What the task asks:
Exact copies of all the lines below are wanted, without a single picture.

----

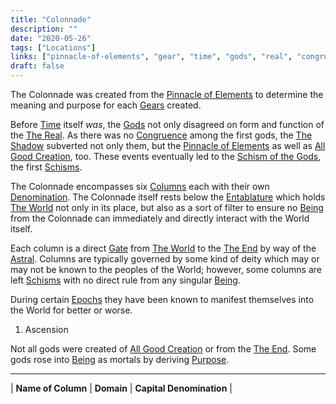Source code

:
 ```yaml
---
title: "Colonnade"
description: ""
date: "2020-05-26"
tags: ["Locations"]
links: ["pinnacle-of-elements", "gear", "time", "gods", "real", "congruence", "shadow", "all-good-creation", "schism-of-the-gods", "schism", "columns", "denominations", "entablature", "the-world", "being", "gate", "end", "astral", "schismatized", "epochs", "purpose"]
draft: false
---
```


The Colonnade was created from the [Pinnacle of Elements](/notes/pinnacle-of-elements/) to determine the meaning and purpose for each [Gears](/notes/gear/) created.

Before [Time](/notes/time/) itself *was*, the [Gods](/notes/gods/) not only disagreed on form and function of the [The Real](/notes/real/).  As there was no [Congruence](/notes/congruence/) among the first gods, the [The Shadow](/notes/shadow/) subverted not only them, but the [Pinnacle of Elements](/notes/pinnacle-of-elements/) as well as [All Good Creation](/notes/all-good-creation/), too.  These events eventually led to the [Schism of the Gods](/notes/schism-of-the-gods/), the first [Schisms](/notes/schism/).

The Colonnade encompasses six [Columns](/notes/columns/) each with their own [Denomination](/notes/denominations/).  The Colonnade itself rests below the [Entablature](/notes/entablature/) which holds [The World](/notes/the-world/) not only in its place, but also as a sort of filter to ensure no [Being](/notes/being/) from the Colonnade can immediately and directly interact with the World itself.  

Each column is a direct [Gate](/notes/gate/) from [The World](/notes/the-world/) to the [The End](/notes/end/) by way of the [Astral](/notes/astral/).   Columns are typically governed by some kind of deity which may or may not be known to the peoples of the World; however, some columns are left [Schisms](/notes/schismatized/) with no direct rule from any singular [Being](/notes/being/).

During certain [Epochs](/notes/epochs/) they have been known to manifest themselves into the World for better or worse.

1. Ascension

Not all gods were created of [All Good Creation](/notes/all-good-creation/) or from the [The End](/notes/end/).  Some gods rose into [Being](/notes/being/) as mortals by deriving [Purpose](/notes/purpose/).

---

| **Name of Column** | **Domain** | **Capital Denomination** |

----

Answer space:
Source code

:
 ```yaml
---
title: "Colonnade"
description: ""
date: "2020-05-26"
tags: ["Locations"]
links: ["pinnacle-of-elements", "gear", "time", "gods", "real", "congruence", "shadow", "all-good-creation", "schism-of-the-gods", "schism", "columns", "denominations", "entablature", "the-world", "being", "gate", "end", "astral", "schismatized", "epochs", "purpose"]
draft: false
---
```


The Colonnade was created from the [Pinnacle of Elements](/notes/pinnacle-of-elements/) to determine the meaning and purpose for each [Gears](/notes/gear/) created.

Before [Time](/notes/time/) itself *was*, the [Gods](/notes/gods/) not only disagreed on form and function of the [The Real](/notes/real/).  As there was no [Congruence](/notes/congruence/) among the first gods, the [The Shadow](/notes/shadow/) subverted not only them, but the [Pinnacle of Elements](/notes/pinnacle-of-elements/) as well as [All Good Creation](/notes/all-good-creation/), too.  These events eventually led to the [Schism of the Gods](/notes/schism-of-the-gods/), the first [Schisms](/notes/schism/).

The Colonnade encompasses six [Columns](/notes/columns/) each with their own [Denomination](/notes/denominations/).  The Colonnade itself rests below the [Entablature](/notes/entablature/) which holds [The World](/notes/the-world/) not only in its place, but also as a sort of filter to ensure no [Being](/notes/being/) from the Colonnade can immediately and directly interact with the World itself.  

Each column is a direct [Gate](/notes/gate/) from [The World](/notes/the-world/) to the [The End](/notes/end/) by way of the [Astral](/notes/astral/).   Columns are typically governed by some kind of deity which may or may not be known to the peoples of the World; however, some columns are left [Schisms](/notes/schismatized/) with no direct rule from any singular [Being](/notes/being/).

During certain [Epochs](/notes/epochs/) they have been known to manifest themselves into the World for better or worse.

1. Ascension

Not all gods were created of [All Good Creation](/notes/all-good-creation/) or from the [The End](/notes/end/).  Some gods rose into [Being](/notes/being/) as mortals by deriving [Purpose](/notes/purpose/).

---

| **Name of Column** | **Domain** | **Capital Denomination** |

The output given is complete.